DINO-AD: Unsupervised Anomaly Detection with Frozen DINO-V3 Features
Jiayu Huo, Jingyuan Hong, Liyun Chen
TL;DR
This work tackles unsupervised anomaly detection in medical imaging by introducing a training-free framework, DINO-AD, that leverages frozen DINO-V3 features. It combines embedding similarity matching to pick a semantically aligned normal support image with a foreground-aware K-means clustering of normal feature prototypes, and computes anomaly maps via cosine similarity to these centroids. The approach achieves state-of-the-art performance on Brain and Liver datasets, with AUROC up to 98.71 and clear qualitative improvements in localization, validating its robustness and generalizability. The method offers a scalable solution that avoids dataset-specific fine-tuning, making it well-suited for label-efficient clinical deployment and cross-domain application.
Abstract
Unsupervised anomaly detection (AD) in medical images aims to identify abnormal regions without relying on pixel-level annotations, which is crucial for scalable and label-efficient diagnostic systems. In this paper, we propose a novel anomaly detection framework based on DINO-V3 representations, termed DINO-AD, which leverages self-supervised visual features for precise and interpretable anomaly localization.
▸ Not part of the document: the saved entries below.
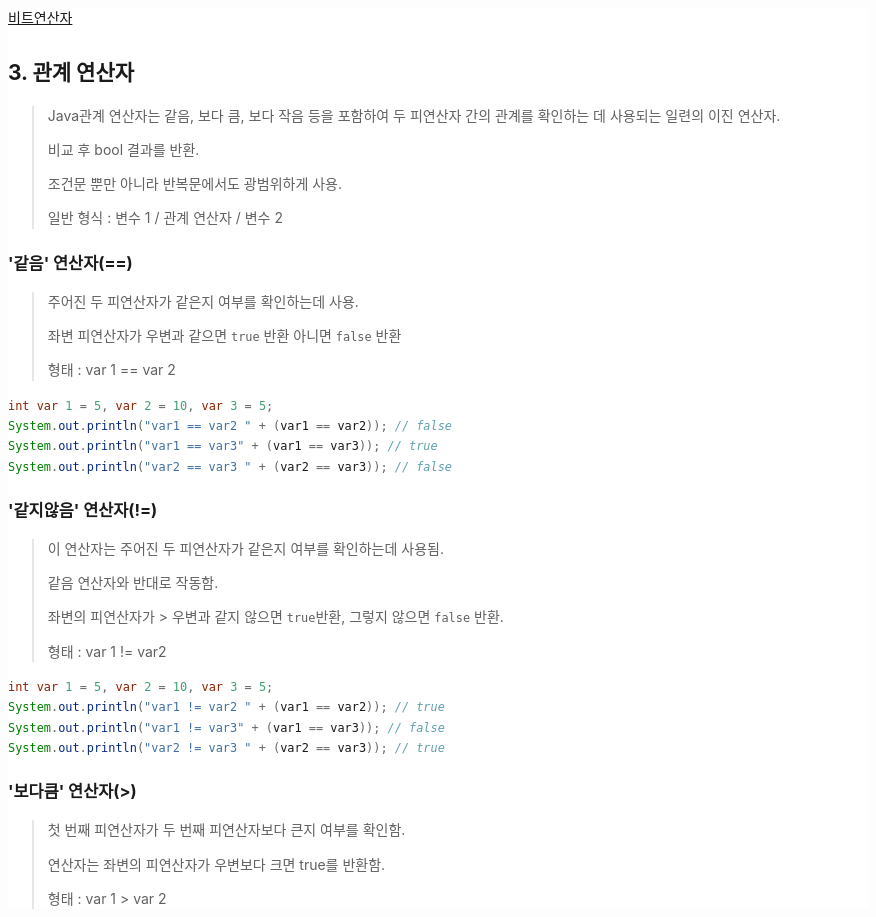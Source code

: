 [비트연산자](https://www.geeksforgeeks.org/bitwise-operators-in-java/)

## 3. 관계 연산자

> Java관계 연산자는 같음, 보다 큼, 보다 작음 등을 포함하여 두 피연산자 간의
관계를 확인하는 데 사용되는 일련의 이진 연산자.
>
> 비교 후 bool 결과를 반환. 
>
> 조건문 뿐만 아니라 반복문에서도 광범위하게 사용.
> 
> 일반 형식 : 변수 1 / 관계 연산자 / 변수 2


### '같음' 연산자(==)

> 주어진 두 피연산자가 같은지 여부를 확인하는데 사용.
> 
> 좌변 피연산자가 우변과 같으면 `true` 반환 아니면 `false` 반환
>
> 형태 : var 1 == var 2

```java
int var 1 = 5, var 2 = 10, var 3 = 5;
System.out.println("var1 == var2 " + (var1 == var2)); // false
System.out.println("var1 == var3" + (var1 == var3)); // true
System.out.println("var2 == var3 " + (var2 == var3)); // false
```

### '같지않음' 연산자(!=)

> 이 연산자는 주어진 두 피연산자가 같은지 여부를 확인하는데 사용됨.
>
> 같음 연산자와 반대로 작동함. 
>
> 좌변의 피연산자가 > 우변과 같지 않으면 `true`반환, 그렇지 않으면 `false` 반환.
>
> 형태 : var 1 != var2

```java
int var 1 = 5, var 2 = 10, var 3 = 5;
System.out.println("var1 != var2 " + (var1 == var2)); // true     
System.out.println("var1 != var3" + (var1 == var3)); // false
System.out.println("var2 != var3 " + (var2 == var3)); // true
```

### '보다큼' 연산자(>)

> 첫 번째 피연산자가 두 번째 피연산자보다 큰지 여부를 확인함.
>
> 연산자는 좌변의 피연산자가 우변보다 크면 true를 반환함.
> 
> 형태 : var 1 > var 2
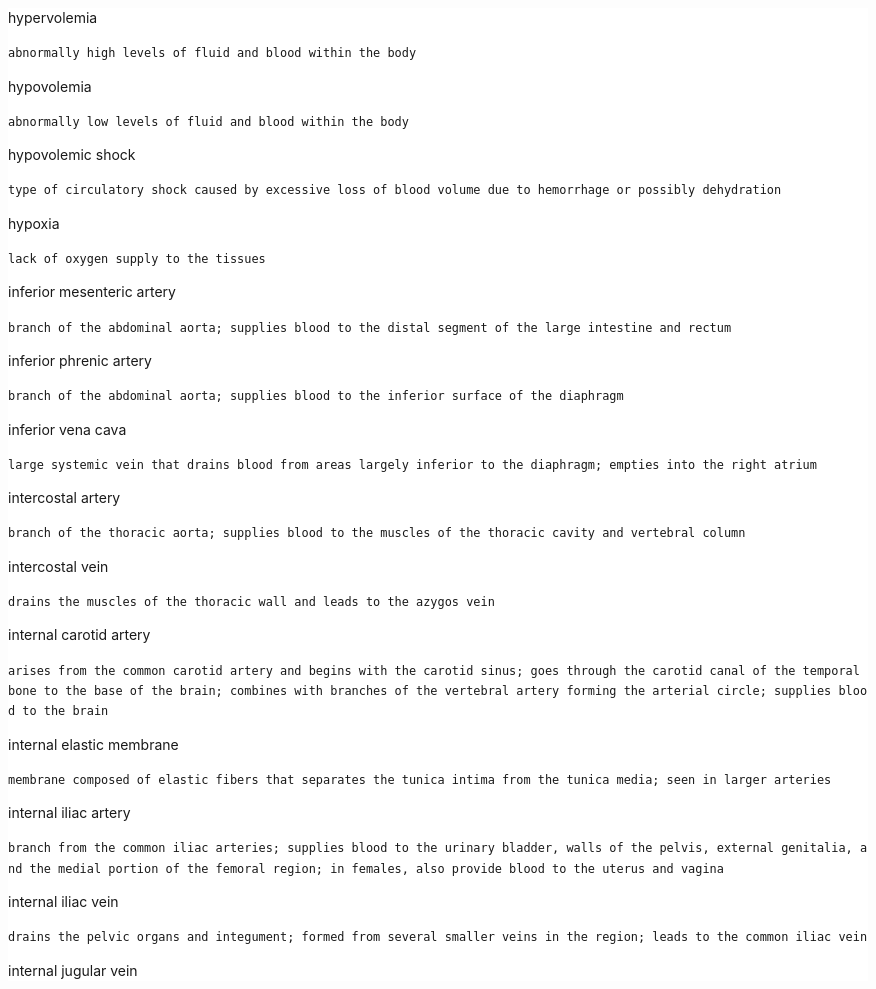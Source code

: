 hypervolemia

    abnormally high levels of fluid and blood within the body

hypovolemia

    abnormally low levels of fluid and blood within the body

hypovolemic shock

    type of circulatory shock caused by excessive loss of blood volume due to hemorrhage or possibly dehydration

hypoxia

    lack of oxygen supply to the tissues

inferior mesenteric artery

    branch of the abdominal aorta; supplies blood to the distal segment of the large intestine and rectum

inferior phrenic artery

    branch of the abdominal aorta; supplies blood to the inferior surface of the diaphragm

inferior vena cava

    large systemic vein that drains blood from areas largely inferior to the diaphragm; empties into the right atrium

intercostal artery

    branch of the thoracic aorta; supplies blood to the muscles of the thoracic cavity and vertebral column

intercostal vein

    drains the muscles of the thoracic wall and leads to the azygos vein

internal carotid artery

    arises from the common carotid artery and begins with the carotid sinus; goes through the carotid canal of the temporal bone to the base of the brain; combines with branches of the vertebral artery forming the arterial circle; supplies blood to the brain

internal elastic membrane

    membrane composed of elastic fibers that separates the tunica intima from the tunica media; seen in larger arteries

internal iliac artery

    branch from the common iliac arteries; supplies blood to the urinary bladder, walls of the pelvis, external genitalia, and the medial portion of the femoral region; in females, also provide blood to the uterus and vagina

internal iliac vein

    drains the pelvic organs and integument; formed from several smaller veins in the region; leads to the common iliac vein

internal jugular vein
Specifically, we introduce an embedding similarity matching strategy to select a semantically aligned support image and a foreground-aware K-means clustering module to model the distribution of normal features. Anomaly maps are then computed by comparing the query features with clustered normal embeddings through cosine similarity. Experimental results on both the Brain and Liver datasets demonstrate that our method achieves superior quantitative performance compared with state-of-the-art approaches, achieving AUROC scores of up to 98.71. Qualitative results further confirm that our framework produces clearer and more accurate anomaly localization. Extensive ablation studies validate the effectiveness of each proposed component, highlighting the robustness and generalizability of our approach.